I was sort of a comedian with one coach. After a time out, he said "It's our ball, right?" I said "No. White ball. They had it and they called time out." His response: "Oh, yeah. I'm sorry." I cracked him up when I said: "I accept your apology."

Two-person games with a billion turnovers are not good for the ankles. My offseason goal: Good, good new shoes.

DID WELL: Game was well under control throughout. Coach management, call selection.
WORK ON: I was probably guilty of some ball watching, since so very little was going on tonight.
NEXT: We're winding down now. Two junior high tomorrow, two junior high Thursday, and a freshman game a week later.

Sunday, February 03, 2008

Disagreement with a partner

I don't like bashing partners--it's bad mojo, so I just catharted all of my partner complaints for my career into one post. But I had a disagreement with a varsity-level partner recently that's troubling me, so I'm going to post about it here. I don't think it's partner-bashing to do this; he's clearly comfortable with his position, and I with mine. But I want to post here to get some other perspectives.
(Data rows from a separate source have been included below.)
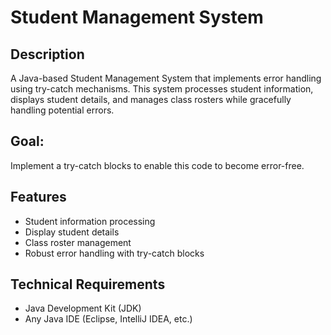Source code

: # Student Management System

## Description
A Java-based Student Management System that implements error handling using try-catch mechanisms. This system processes student information, displays student details, and manages class rosters while gracefully handling potential errors.

## Goal:
Implement a try-catch blocks to enable this code to become error-free.

## Features
- Student information processing
- Display student details
- Class roster management
- Robust error handling with try-catch blocks

## Technical Requirements
- Java Development Kit (JDK)
- Any Java IDE (Eclipse, IntelliJ IDEA, etc.)

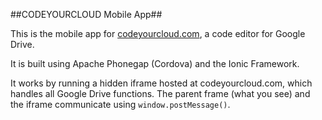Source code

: ##CODEYOURCLOUD Mobile App##

This is the mobile app for <a href="https://codeyourcloud.com">codeyourcloud.com</a>, a code editor for Google Drive.

It is built using Apache Phonegap (Cordova) and the Ionic Framework.

It works by running a hidden iframe hosted at codeyourcloud.com, which handles all Google Drive functions. The parent frame (what you see) and the iframe communicate using <code>window.postMessage()</code>.
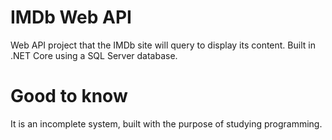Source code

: # IMDb Web API

Web API project that the IMDb site will query to display its content.
Built in .NET Core using a SQL Server database.

# Good to know

It is an incomplete system, built with the purpose of studying programming.

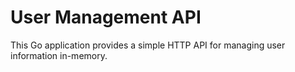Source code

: # User Management API

This Go application provides a simple HTTP API for managing user information in-memory.

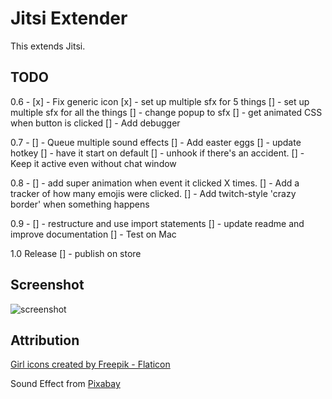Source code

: # Jitsi Extender

This extends Jitsi. 

## TODO 

0.6 - 
[x] - Fix generic icon
[x] - set up multiple sfx for 5 things
[] - set up multiple sfx for all the things
[] - change popup to sfx
[] - get animated CSS when button is clicked
[] - Add debugger

0.7 - 
[] - Queue multiple sound effects
[] - Add easter eggs
[] - update hotkey
[] - have it start on default
[] - unhook if there's an accident. 
[] - Keep it active even without chat window

0.8 - 
[] - add super animation when event it clicked X times.
[] - Add a tracker of how many emojis were clicked.
[] - Add twitch-style 'crazy border' when something happens

0.9 -
[] - restructure and use import statements
[] - update readme and improve documentation
[] - Test on Mac


1.0 Release
[] - publish on store
     
## Screenshot
![screenshot](/apps/samples/hello-world/assets/screenshot_1280_800.png)


## Attribution

<a href="https://www.flaticon.com/free-icons/girl" title="girl icons">Girl icons created by Freepik - Flaticon</a>

Sound Effect from <a href="https://pixabay.com/sound-effects/?utm_source=link-attribution&amp;utm_medium=referral&amp;utm_campaign=music&amp;utm_content=6185">Pixabay</a>
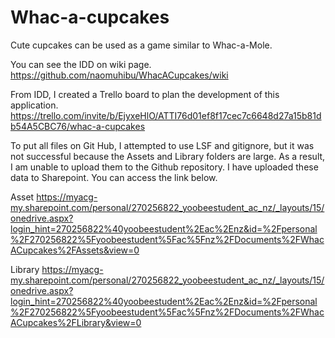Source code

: # Whac-a-cupcakes
Cute cupcakes can be used as a game similar to Whac-a-Mole.

You can see the IDD on wiki page.
https://github.com/naomuhibu/WhacACupcakes/wiki

From IDD, I created a Trello board to plan the development of this application. 
https://trello.com/invite/b/EjyxeHlO/ATTI76d01ef8f17cec7c6648d27a15b81db54A5CBC76/whac-a-cupcakes

To put all files on Git Hub, I attempted to use LSF and gitignore, but it was not successful because the Assets and Library folders are large.  As a result, I am unable to upload them to the Github repository. I have uploaded these data to Sharepoint. You can access the link below.

Asset
https://myacg-my.sharepoint.com/personal/270256822_yoobeestudent_ac_nz/_layouts/15/onedrive.aspx?login_hint=270256822%40yoobeestudent%2Eac%2Enz&id=%2Fpersonal%2F270256822%5Fyoobeestudent%5Fac%5Fnz%2FDocuments%2FWhacACupcakes%2FAssets&view=0

Library
https://myacg-my.sharepoint.com/personal/270256822_yoobeestudent_ac_nz/_layouts/15/onedrive.aspx?login_hint=270256822%40yoobeestudent%2Eac%2Enz&id=%2Fpersonal%2F270256822%5Fyoobeestudent%5Fac%5Fnz%2FDocuments%2FWhacACupcakes%2FLibrary&view=0
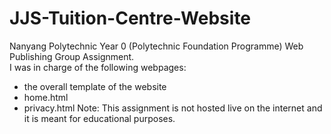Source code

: # JJS-Tuition-Centre-Website
Nanyang Polytechnic Year 0 (Polytechnic Foundation Programme) Web Publishing Group Assignment.<br />
I was in charge of the following webpages:
- the overall template of the website
- home.html
- privacy.html
Note: This assignment is not hosted live on the internet and it is meant for educational purposes.
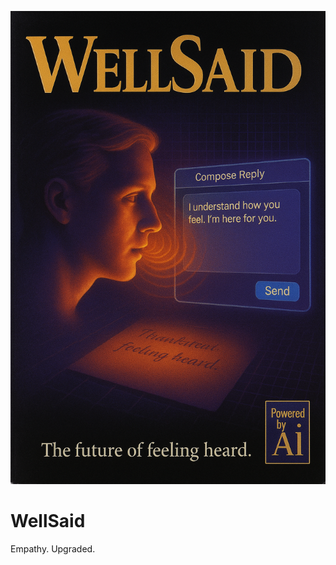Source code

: <p align="center">
  <img src="./assets/box-art-front.png" alt="WellSaid Box Art (front)" width="600"/>
</p>

# WellSaid

Empathy. Upgraded.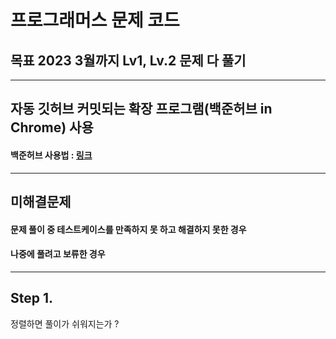 # 프로그래머스 문제 코드
## 목표 2023 3월까지 Lv1, Lv.2 문제 다 풀기

<hr>

## 자동 깃허브 커밋되는 확장 프로그램(백준허브 in Chrome) 사용
#### 백준허브 사용법 : [링크](https://velog.io/@flaxinger/%EB%B0%B1%EC%A4%80%ED%97%88%EB%B8%8C-%EC%82%AC%EC%9A%A9-%EB%B0%A9%EB%B2%95)

<hr>

## 미해결문제
#### 문제 풀이 중 테스트케이스를 만족하지 못 하고 해결하지 못한 경우
#### 나중에 풀려고 보류한 경우

<hr>

## Step 1.
정렬하면 풀이가 쉬워지는가 ?
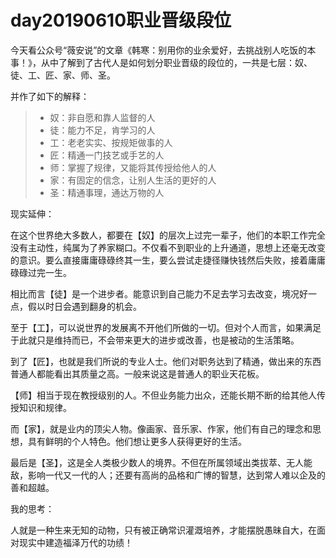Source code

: # day20190610职业晋级段位

今天看公众号“薇安说”的文章《韩寒：别用你的业余爱好，去挑战别人吃饭的本事！》，从中了解到了古代人是如何划分职业晋级的段位的，一共是七层：奴、徒、工、匠、家、师、圣。

并作了如下的解释：

>- 奴：非自愿和靠人监督的人
>- 徒：能力不足，肯学习的人
>- 工：老老实实、按规矩做事的人
>- 匠：精通一门技艺或手艺的人
>- 师：掌握了规律，又能将其传授给他人的人
>- 家：有固定的信念，让别人生活的更好的人
>- 圣：精通事理，通达万物的人

现实延伸：

在这个世界绝大多数人，都要在【奴】的层次上过完一辈子，他们的本职工作完全没有主动性，纯属为了养家糊口。不仅看不到职业的上升通道，思想上还毫无改变的意识。要么直接庸庸碌碌终其一生，要么尝试走捷径赚快钱然后失败，接着庸庸碌碌过完一生。

相比而言【徒】是一个进步者。能意识到自己能力不足去学习去改变，境况好一点，假以时日会遇到翻身的机会。

至于【工】，可以说世界的发展离不开他们所做的一切。但对个人而言，如果满足于此就只是维持而已，不会带来更大的进步或改善，也是被动的生活策略。

到了【匠】，也就是我们所说的专业人士。他们对职务达到了精通，做出来的东西普通人都能看出其质量之高。一般来说这是普通人的职业天花板。

【师】相当于现在教授级别的人。不但业务能力出众，还能长期不断的给其他人传授知识和规律。

而【家】，就是业内的顶尖人物。像画家、音乐家、作家，他们有自己的理念和思想，具有鲜明的个人特色。他们想让更多人获得更好的生活。

最后是【圣】，这是全人类极少数人的境界。不但在所属领域出类拔萃、无人能敌，影响一代又一代的人；还要有高尚的品格和广博的智慧，达到常人难以企及的善和超越。

我的思考：

人就是一种生来无知的动物，只有被正确常识灌溉培养，才能摆脱愚昧自大，在面对现实中建造福泽万代的功绩！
It started with the opening jump. My more-experienced partner was tossing. The ball was tipped, rattled around a little bit, and was tied up again--the tall jumper for White and a shorter player (not the original jumper) for Blue. Bizarre, weird situation I've had covered in a few meetings but have never actually had happen before: if there's a tie-up before the possession arrow has been established, we jump again, and the two players who tied it up jump. I love it when bizarre, rare rules come into play. I stepped in and pointed at the two players. He said "Nope...same two jumpers."

He's wrong. I know he's wrong. It's not worth a fight, but I know he's wrong.

The bad part is that the White coach, wanting the advantage of a smaller Blue jumper, asks me "It should be Blue 32 jumping, right?" I had to give him The Big Ignore, because the only truthful response I could give him was "Yep. You're right. My partner is wrong."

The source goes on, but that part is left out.